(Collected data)
=====
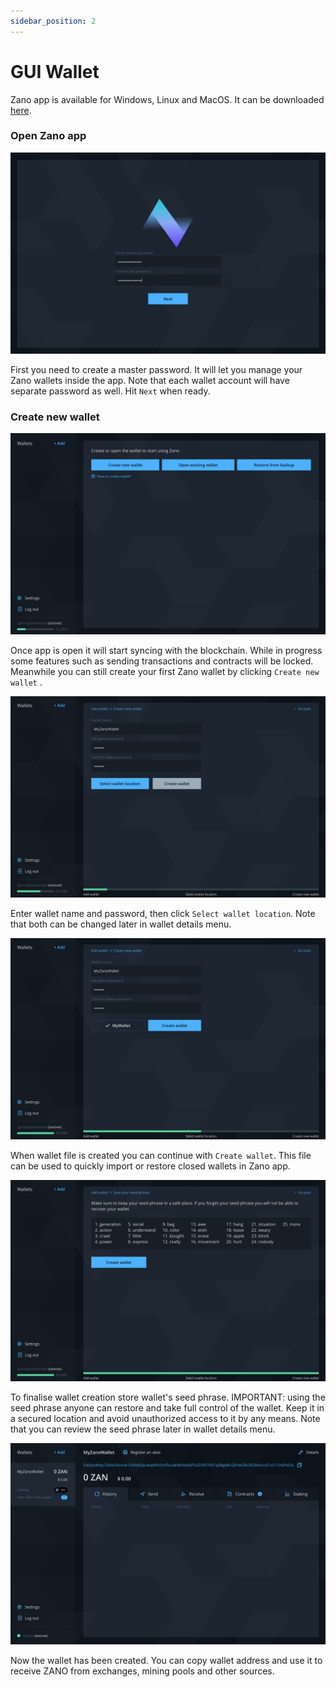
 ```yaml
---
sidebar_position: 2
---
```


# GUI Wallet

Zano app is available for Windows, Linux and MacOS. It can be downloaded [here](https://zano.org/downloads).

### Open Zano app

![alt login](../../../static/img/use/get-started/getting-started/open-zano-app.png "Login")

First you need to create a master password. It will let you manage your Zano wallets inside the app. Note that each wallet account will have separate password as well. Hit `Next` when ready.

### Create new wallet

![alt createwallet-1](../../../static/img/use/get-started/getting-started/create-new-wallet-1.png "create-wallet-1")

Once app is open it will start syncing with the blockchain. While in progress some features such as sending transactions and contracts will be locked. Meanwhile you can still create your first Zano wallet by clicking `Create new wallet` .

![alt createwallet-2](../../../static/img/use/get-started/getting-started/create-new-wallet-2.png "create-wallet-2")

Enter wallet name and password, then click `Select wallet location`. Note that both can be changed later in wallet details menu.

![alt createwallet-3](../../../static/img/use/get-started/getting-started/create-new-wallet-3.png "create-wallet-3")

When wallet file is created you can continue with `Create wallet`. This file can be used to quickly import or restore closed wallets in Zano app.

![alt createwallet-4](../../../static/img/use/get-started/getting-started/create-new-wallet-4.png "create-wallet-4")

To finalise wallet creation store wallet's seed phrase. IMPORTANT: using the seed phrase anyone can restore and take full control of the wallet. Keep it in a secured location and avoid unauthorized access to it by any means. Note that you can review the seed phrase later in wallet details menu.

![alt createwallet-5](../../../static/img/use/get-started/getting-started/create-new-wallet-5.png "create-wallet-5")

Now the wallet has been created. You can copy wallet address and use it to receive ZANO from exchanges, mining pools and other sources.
=====
Your task is to return the lines above, from the first one up to and including the line containing "To finalise wallet", minus any pictures.

== Problem solution ==
 ```yaml
---
sidebar_position: 2
---
```


# GUI Wallet

Zano app is available for Windows, Linux and MacOS. It can be downloaded [here](https://zano.org/downloads).

### Open Zano app

![alt login](../../../static/img/use/get-started/getting-started/open-zano-app.png "Login")

First you need to create a master password. It will let you manage your Zano wallets inside the app. Note that each wallet account will have separate password as well. Hit `Next` when ready.

### Create new wallet

![alt createwallet-1](../../../static/img/use/get-started/getting-started/create-new-wallet-1.png "create-wallet-1")

Once app is open it will start syncing with the blockchain. While in progress some features such as sending transactions and contracts will be locked. Meanwhile you can still create your first Zano wallet by clicking `Create new wallet` .

![alt createwallet-2](../../../static/img/use/get-started/getting-started/create-new-wallet-2.png "create-wallet-2")

Enter wallet name and password, then click `Select wallet location`. Note that both can be changed later in wallet details menu.

![alt createwallet-3](../../../static/img/use/get-started/getting-started/create-new-wallet-3.png "create-wallet-3")

When wallet file is created you can continue with `Create wallet`. This file can be used to quickly import or restore closed wallets in Zano app.

![alt createwallet-4](../../../static/img/use/get-started/getting-started/create-new-wallet-4.png "create-wallet-4")

To finalise wallet creation store wallet's seed phrase. IMPORTANT: using the seed phrase anyone can restore and take full control of the wallet. Keep it in a secured location and avoid unauthorized access to it by any means. Note that you can review the seed phrase later in wallet details menu.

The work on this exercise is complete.